Original comment by Vise...@gmail.com
on 21 Dec 2011 at 1:17
Original comment by boss...@yahoo.fr
on 19 Jan 2012 at 3:54
Confirmed this behavior today on iPod 4Gs running 5.0.1 / 4.3.5. Expressed in
the device logs as "Broken pipe"
I have been working with these devices for my job, and suspect this is related
to what Apple appears to confirm is "... a known problem with the current VoIP
design." that impacts devices on WiFi that do not have access to 3G. In certain
power saving modes, the radio turns off, causing dropped VoIP application
sockets in the background.
Specifically, this behavior is never expressed when the device is attached to a
power source. Additionally, low battery levels exacerbate wifi disconnection,
dropping VoIP connections.
Original comment by acpeloq...@gmail.com
on 7 Feb 2012 at 5:46
Wanted to share what I've done as a workaround for this issue:
http://stackoverflow.com/questions/108183/how-to-prevent-sigpipes-or-handle-them
-properly
Based on this thread, I have elected to flag the SIP socket with NOSIGPIPE to
avoid a crash.
This was a single-file change in ios-ngn-stack --
Doubango/tinyNET/src/tnet_socket.c
Line 266 is the way Mamadou handles socket flags, so I copied lines 266 to 276
and pasted a new block in:
/* To prevent SIGPIPEs? */
{
#if defined(SOLARIS)
char yes = '1';
#else
int yes = 1;
#endif
if(setsockopt(sock->fd, SOL_SOCKET, SO_NOSIGPIPE, (char*)&yes, sizeof(int))){
TNET_PRINT_LAST_ERROR("setsockopt(SO_NOSIGPIPE) have failed.");
}
}
This still throws a network error but doesn't crash the App, however I'm not
familiar enough with C to figure out a way to expose whether or not the pipe is
broken up to the Objective-C code.
The registrationState still shows connected once the pipe is broken, so I'm
having to restart the whole thing to get my connection fixed.
For my application, VoIP is a secondary feature, so I stop and restart the
service upon device wake as well as the keepalive handler. This means the
connection can get lost in the background (the known iOS issue I mentioned in
comment 4), and we make the best effort to keep it alive.

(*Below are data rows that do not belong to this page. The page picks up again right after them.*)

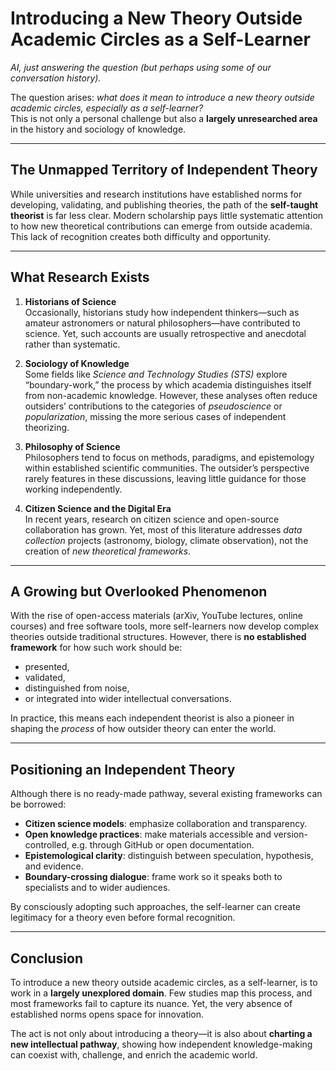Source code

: # Introducing a New Theory Outside Academic Circles as a Self-Learner

*AI, just answering the question (but perhaps using some of our conversation history).*

The question arises: *what does it mean to introduce a new theory outside academic circles, especially as a self-learner?*  
This is not only a personal challenge but also a **largely unresearched area** in the history and sociology of knowledge.

---

## The Unmapped Territory of Independent Theory

While universities and research institutions have established norms for developing, validating, and publishing theories, the path of the **self-taught theorist** is far less clear. Modern scholarship pays little systematic attention to how new theoretical contributions can emerge from outside academia. This lack of recognition creates both difficulty and opportunity.

---

## What Research Exists

1. **Historians of Science**  
   Occasionally, historians study how independent thinkers—such as amateur astronomers or natural philosophers—have contributed to science. Yet, such accounts are usually retrospective and anecdotal rather than systematic.

2. **Sociology of Knowledge**  
   Some fields like *Science and Technology Studies (STS)* explore “boundary-work,” the process by which academia distinguishes itself from non-academic knowledge. However, these analyses often reduce outsiders’ contributions to the categories of *pseudoscience* or *popularization*, missing the more serious cases of independent theorizing.

3. **Philosophy of Science**  
   Philosophers tend to focus on methods, paradigms, and epistemology within established scientific communities. The outsider’s perspective rarely features in these discussions, leaving little guidance for those working independently.

4. **Citizen Science and the Digital Era**  
   In recent years, research on citizen science and open-source collaboration has grown. Yet, most of this literature addresses *data collection* projects (astronomy, biology, climate observation), not the creation of *new theoretical frameworks*.

---

## A Growing but Overlooked Phenomenon

With the rise of open-access materials (arXiv, YouTube lectures, online courses) and free software tools, more self-learners now develop complex theories outside traditional structures. However, there is **no established framework** for how such work should be:

- presented,
- validated,
- distinguished from noise,
- or integrated into wider intellectual conversations.

In practice, this means each independent theorist is also a pioneer in shaping the *process* of how outsider theory can enter the world.

---

## Positioning an Independent Theory

Although there is no ready-made pathway, several existing frameworks can be borrowed:

- **Citizen science models**: emphasize collaboration and transparency.  
- **Open knowledge practices**: make materials accessible and version-controlled, e.g. through GitHub or open documentation.  
- **Epistemological clarity**: distinguish between speculation, hypothesis, and evidence.  
- **Boundary-crossing dialogue**: frame work so it speaks both to specialists and to wider audiences.  

By consciously adopting such approaches, the self-learner can create legitimacy for a theory even before formal recognition.

---

## Conclusion

To introduce a new theory outside academic circles, as a self-learner, is to work in a **largely unexplored domain**. Few studies map this process, and most frameworks fail to capture its nuance. Yet, the very absence of established norms opens space for innovation.  

The act is not only about introducing a theory—it is also about **charting a new intellectual pathway**, showing how independent knowledge-making can coexist with, challenge, and enrich the academic world.
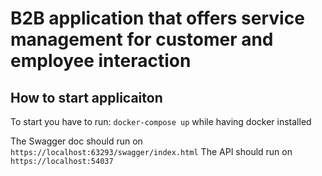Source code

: # B2B application that offers service management for customer and employee interaction

## How to start applicaiton

To start you have to run: `docker-compose up` while having docker installed

The Swagger doc should run on `https://localhost:63293/swagger/index.html` 
The API should run on `https://localhost:54037`
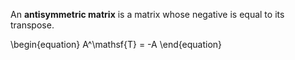 An **antisymmetric matrix** is a matrix whose negative is equal to its transpose.

\begin{equation}
A^\mathsf{T} = -A
\end{equation}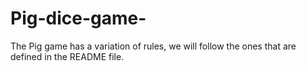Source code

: # Pig-dice-game-
The Pig game has a variation of rules, we will follow the ones that are defined in the README file.
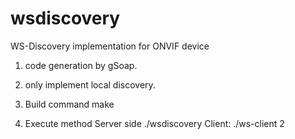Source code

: wsdiscovery
===========

WS-Discovery implementation for ONVIF device

1. code generation by gSoap.

2. only implement local discovery.

3. Build command
   make

4. Execute method
   Server side 
      ./wsdiscovery
   Client: 
      ./ws-client 2  
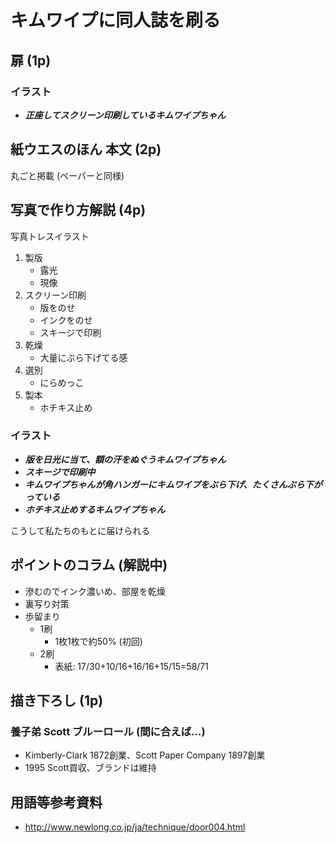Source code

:# キムワイプに同人誌を刷る

## 扉 (1p)

### イラスト

- ***正座してスクリーン印刷しているキムワイプちゃん***

## 紙ウエスのほん 本文 (2p)

丸ごと掲載 (ペーパーと同様)

## 写真で作り方解説 (4p)

写真トレスイラスト

1. 製版
    - 露光
    - 現像
2. スクリーン印刷
    - 版をのせ
    - インクをのせ
    - スキージで印刷
3. 乾燥
    - 大量にぶら下げてる感
4. 選別
    - にらめっこ
5. 製本
    - ホチキス止め

### イラスト

- ***版を日光に当て、額の汗をぬぐうキムワイプちゃん***
- ***スキージで印刷中***
- ***キムワイプちゃんが角ハンガーにキムワイプをぶら下げ、たくさんぶら下がっている***
- ***ホチキス止めするキムワイプちゃん***


こうして私たちのもとに届けられる

## ポイントのコラム (解説中)

- 滲むのでインク濃いめ、部屋を乾燥
- 裏写り対策
- 歩留まり
  - 1刷
    - 1枚1枚で約50% (初回)
  - 2刷
    - 表紙: 17/30+10/16+16/16+15/15=58/71

## 描き下ろし (1p)

### 養子弟 Scott ブルーロール (間に合えば…)

- Kimberly-Clark 1872創業、Scott Paper Company 1897創業
- 1995 Scott買収、ブランドは維持

## 用語等参考資料

- http://www.newlong.co.jp/ja/technique/door004.html
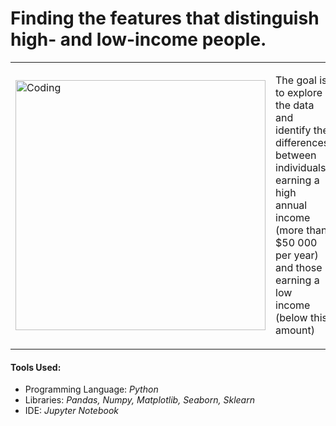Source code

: <h1>Finding the features that distinguish high- and low-income people.</h1>
<!-- <img width="400" alt="Coding" src="https://repository-images.githubusercontent.com/809089864/1753fd3d-c844-4236-a916-05a5d3198f28"> -->

<table>
  <tr>
    <td><img width="400" alt="Coding" src="https://repository-images.githubusercontent.com/809089864/1753fd3d-c844-4236-a916-05a5d3198f28"></td>
    <td><p>The goal is to explore the data and identify the differences between individuals earning a high annual income (more than $50 000 per year) and those earning a low income (below this amount)</p></td>
  </tr>
</table>


<!-- <h2>Project Objective</h2> -->
<!-- <p>The goal is to explore the data and identify the differences between individuals earning a high annual income (more than $50 000 per year) and those earning a low income (below this amount)</p> -->

<h4>Tools Used:</h4>
<ul>
<li>Programming Language: <i>Python</i></li>
<li>Libraries: <i>Pandas, Numpy, Matplotlib, Seaborn, Sklearn</i></li>
<li>IDE: <i>Jupyter Notebook</i></li>
</ul>


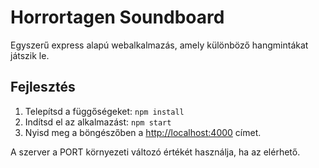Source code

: # Horrortagen Soundboard

Egyszerű express alapú webalkalmazás, amely különböző hangmintákat játszik le.

## Fejlesztés

1. Telepítsd a függőségeket: `npm install`
2. Indítsd el az alkalmazást: `npm start`
3. Nyisd meg a böngészőben a [http://localhost:4000](http://localhost:4000) címet.

A szerver a PORT környezeti változó értékét használja, ha az elérhető.
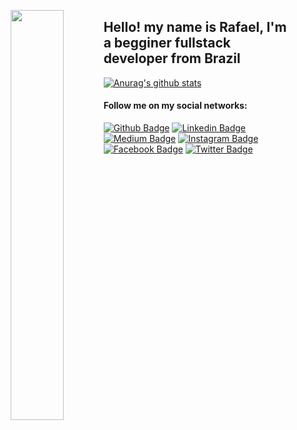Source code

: <p align="center">
  <img align="left" width="41%" src="https://pa1.narvii.com/6516/7764bb55accd8d667d7faee1a2a6fcdb269fc619_hq.gif" />
  <h2 align="left">Hello! my name is Rafael, I'm a begginer fullstack developer from Brazil</h2>
</p>

[![Anurag's github stats](https://github-readme-stats.vercel.app/api/top-langs/?username=C0bal&layout=compact&card_width=490&theme=dark&bg_color=161B22)](https://github.com/anuraghazra/github-readme-stats)

#### Follow me on my social networks:
[![Github Badge](https://img.shields.io/badge/-Github-000?style=flat-square&logo=Github&logoColor=white&link=https://github.com/C0bal)](https://github.com/C0bal)
[![Linkedin Badge](https://img.shields.io/badge/-LinkedIn-blue?style=flat-square&logo=Linkedin&logoColor=white&link=https://www.linkedin.com/in/rafael-menegon-b017b91b8/)](https://www.linkedin.com/in/rafael-menegon-b017b91b8/)
[![Medium Badge](https://img.shields.io/badge/-Medium-000000?style=flat-square&labelColor=000000&logo=medium&logoColor=white&link=https://medium.com/@dev.rafaelmenegon)](https://medium.com/@dev.rafaelmenegon)
[![Instagram Badge](https://img.shields.io/badge/-Instagram-C13584?style=flat-square&labelColor=C13584&logo=instagram&logoColor=white&link=https://www.instagram.com/rafael.menegon/)](https://www.instagram.com/rafael.menegon/)
[![Facebook Badge](https://img.shields.io/badge/-Facebook-blue?style=flat-square&labelColor=blue&logo=facebook&logoColor=white&link=https://www.facebook.com/rafael.menegon.77/)](https://www.facebook.com/rafael.menegon.77/)
[![Twitter Badge](https://img.shields.io/badge/-Twitter-blue?style=flat-square&labelColor=blue&logo=twitter&logoColor=white&link=https://twitter.com/DevRafaMenegon)](https://twitter.com/DevRafaMenegon)

<!--
**C0bal/C0bal** is a ✨ _special_ ✨ repository because its `README.md` (this file) appears on your GitHub profile.

Here are some ideas to get you started:

- 🔭 I’m currently working on ...
- 🌱 I’m currently learning ...
- 👯 I’m looking to collaborate on ...
- 🤔 I’m looking for help with ...
- 💬 Ask me about ...
- 📫 How to reach me: ...
- 😄 Pronouns: ...
- ⚡ Fun fact: ...
-->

Original comment by acpeloq...@gmail.com
on 8 Feb 2012 at 5:47
https://trac.pjsip.org/repos/ticket/1225
Looks like PJSIP overcame this iOS problem already.
My workaround doesn't yet fix the actual broken pipe (trying to do so now).
Original comment by acpeloq...@gmail.com
on 8 Feb 2012 at 8:21
@acpelog...@gmail.com:
It seems that PJSIP fixed the problem! Only my problem is that I've so few
experience with C that I can't translate it and build it into the ios-ngn-stack
project.
See this link for the solution that worked for PJSIP:
https://trac.pjsip.org/repos/changeset/3491
Original comment by nightfox...@gmail.com
on 28 May 2012 at 7:06
Two solutions:
1) Use TCP
or
2) Use UDP with KeppAwake option enabled
Original comment by boss...@yahoo.fr
on 3 Sep 2012 at 5:43
I have tried both these options:
1) I am using TCP. This is not the root of the problem though... the background
listener socket Apple offers can get disconnected, sometimes by the OS itself.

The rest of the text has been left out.